[Source texts of formatted documents]
§

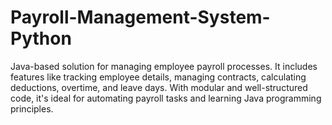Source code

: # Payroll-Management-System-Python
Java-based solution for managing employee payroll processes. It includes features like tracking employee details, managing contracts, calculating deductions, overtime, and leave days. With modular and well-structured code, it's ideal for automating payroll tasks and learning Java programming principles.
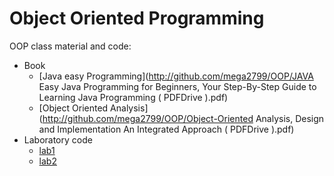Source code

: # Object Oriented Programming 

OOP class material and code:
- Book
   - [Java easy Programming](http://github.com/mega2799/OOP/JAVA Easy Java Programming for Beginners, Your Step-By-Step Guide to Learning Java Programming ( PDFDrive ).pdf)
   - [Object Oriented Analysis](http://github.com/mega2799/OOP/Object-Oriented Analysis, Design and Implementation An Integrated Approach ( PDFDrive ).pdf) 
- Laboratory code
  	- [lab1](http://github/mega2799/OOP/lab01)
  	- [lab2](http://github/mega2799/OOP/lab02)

§

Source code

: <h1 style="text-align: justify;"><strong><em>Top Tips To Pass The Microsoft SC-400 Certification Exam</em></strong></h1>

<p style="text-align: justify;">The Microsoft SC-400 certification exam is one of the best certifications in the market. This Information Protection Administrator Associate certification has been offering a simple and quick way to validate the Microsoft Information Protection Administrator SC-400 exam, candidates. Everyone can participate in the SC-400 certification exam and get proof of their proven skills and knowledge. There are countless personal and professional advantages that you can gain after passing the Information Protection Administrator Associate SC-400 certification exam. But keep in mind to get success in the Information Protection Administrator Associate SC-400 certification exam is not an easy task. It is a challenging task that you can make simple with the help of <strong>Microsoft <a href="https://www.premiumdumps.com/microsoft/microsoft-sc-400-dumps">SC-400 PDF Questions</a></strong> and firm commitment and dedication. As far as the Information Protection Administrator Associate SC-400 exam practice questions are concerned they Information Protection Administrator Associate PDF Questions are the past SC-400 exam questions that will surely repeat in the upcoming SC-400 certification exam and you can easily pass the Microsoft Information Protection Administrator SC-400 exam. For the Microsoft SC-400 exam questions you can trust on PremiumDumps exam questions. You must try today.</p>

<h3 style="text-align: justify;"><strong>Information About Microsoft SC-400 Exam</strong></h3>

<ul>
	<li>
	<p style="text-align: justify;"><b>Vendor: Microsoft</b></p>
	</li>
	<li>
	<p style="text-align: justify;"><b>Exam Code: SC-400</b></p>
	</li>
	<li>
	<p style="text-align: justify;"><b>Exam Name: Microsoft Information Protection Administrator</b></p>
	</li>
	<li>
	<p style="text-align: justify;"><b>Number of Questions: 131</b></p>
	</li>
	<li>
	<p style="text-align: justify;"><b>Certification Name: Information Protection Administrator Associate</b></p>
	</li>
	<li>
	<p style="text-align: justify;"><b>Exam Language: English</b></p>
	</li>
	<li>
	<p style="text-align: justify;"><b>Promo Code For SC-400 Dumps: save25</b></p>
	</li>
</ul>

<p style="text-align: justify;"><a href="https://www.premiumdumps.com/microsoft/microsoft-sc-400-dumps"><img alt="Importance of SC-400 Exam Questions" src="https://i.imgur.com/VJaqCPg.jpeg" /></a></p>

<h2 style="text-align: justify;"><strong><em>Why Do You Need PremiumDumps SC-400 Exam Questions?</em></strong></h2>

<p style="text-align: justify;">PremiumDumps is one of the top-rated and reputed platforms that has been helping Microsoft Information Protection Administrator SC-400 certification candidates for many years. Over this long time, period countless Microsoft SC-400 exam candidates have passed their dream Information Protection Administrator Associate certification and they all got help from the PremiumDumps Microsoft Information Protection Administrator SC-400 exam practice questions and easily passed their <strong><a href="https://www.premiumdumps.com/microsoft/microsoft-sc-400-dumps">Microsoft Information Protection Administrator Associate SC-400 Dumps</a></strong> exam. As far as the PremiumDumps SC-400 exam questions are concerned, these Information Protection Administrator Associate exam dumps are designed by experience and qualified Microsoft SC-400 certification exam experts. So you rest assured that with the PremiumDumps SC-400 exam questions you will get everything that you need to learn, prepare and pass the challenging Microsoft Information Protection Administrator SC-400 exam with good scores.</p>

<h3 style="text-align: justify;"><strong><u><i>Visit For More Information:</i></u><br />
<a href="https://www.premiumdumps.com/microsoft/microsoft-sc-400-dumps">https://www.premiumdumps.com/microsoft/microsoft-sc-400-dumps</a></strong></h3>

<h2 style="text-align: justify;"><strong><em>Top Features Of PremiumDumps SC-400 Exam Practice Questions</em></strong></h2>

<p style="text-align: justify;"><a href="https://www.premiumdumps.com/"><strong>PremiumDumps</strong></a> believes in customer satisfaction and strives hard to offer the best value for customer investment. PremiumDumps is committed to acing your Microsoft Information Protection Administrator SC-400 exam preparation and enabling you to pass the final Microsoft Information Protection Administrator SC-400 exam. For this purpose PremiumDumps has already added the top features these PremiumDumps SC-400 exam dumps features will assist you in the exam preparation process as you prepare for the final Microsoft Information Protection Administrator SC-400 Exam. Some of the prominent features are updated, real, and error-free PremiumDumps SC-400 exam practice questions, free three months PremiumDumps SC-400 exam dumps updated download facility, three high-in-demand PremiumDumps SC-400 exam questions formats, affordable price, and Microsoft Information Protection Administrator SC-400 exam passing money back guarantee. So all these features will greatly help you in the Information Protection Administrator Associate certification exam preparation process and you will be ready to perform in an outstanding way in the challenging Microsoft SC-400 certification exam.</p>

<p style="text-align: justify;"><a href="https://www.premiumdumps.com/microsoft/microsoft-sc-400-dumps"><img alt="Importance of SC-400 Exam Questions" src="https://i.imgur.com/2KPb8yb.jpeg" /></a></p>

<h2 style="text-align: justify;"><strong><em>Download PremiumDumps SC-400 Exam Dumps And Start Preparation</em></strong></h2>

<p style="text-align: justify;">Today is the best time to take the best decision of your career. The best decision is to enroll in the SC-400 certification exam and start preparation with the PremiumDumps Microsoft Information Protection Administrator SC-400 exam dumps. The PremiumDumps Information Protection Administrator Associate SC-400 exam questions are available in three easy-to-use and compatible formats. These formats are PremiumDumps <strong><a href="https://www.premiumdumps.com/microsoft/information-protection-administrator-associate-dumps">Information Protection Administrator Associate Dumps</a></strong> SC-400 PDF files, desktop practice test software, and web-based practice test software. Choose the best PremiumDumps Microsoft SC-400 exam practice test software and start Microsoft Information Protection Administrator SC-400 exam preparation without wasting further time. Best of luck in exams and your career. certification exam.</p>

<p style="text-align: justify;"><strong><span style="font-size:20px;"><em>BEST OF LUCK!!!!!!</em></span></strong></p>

§

◆ EXERCISE AIM ◆
Where a line in the records above contains the string "Name", copy that line.

◆ PROBLEM SOLUTION ◆
	<p style="text-align: justify;"><b>Exam Name: Microsoft Information Protection Administrator</b></p>
	<p style="text-align: justify;"><b>Certification Name: Information Protection Administrator Associate</b></p>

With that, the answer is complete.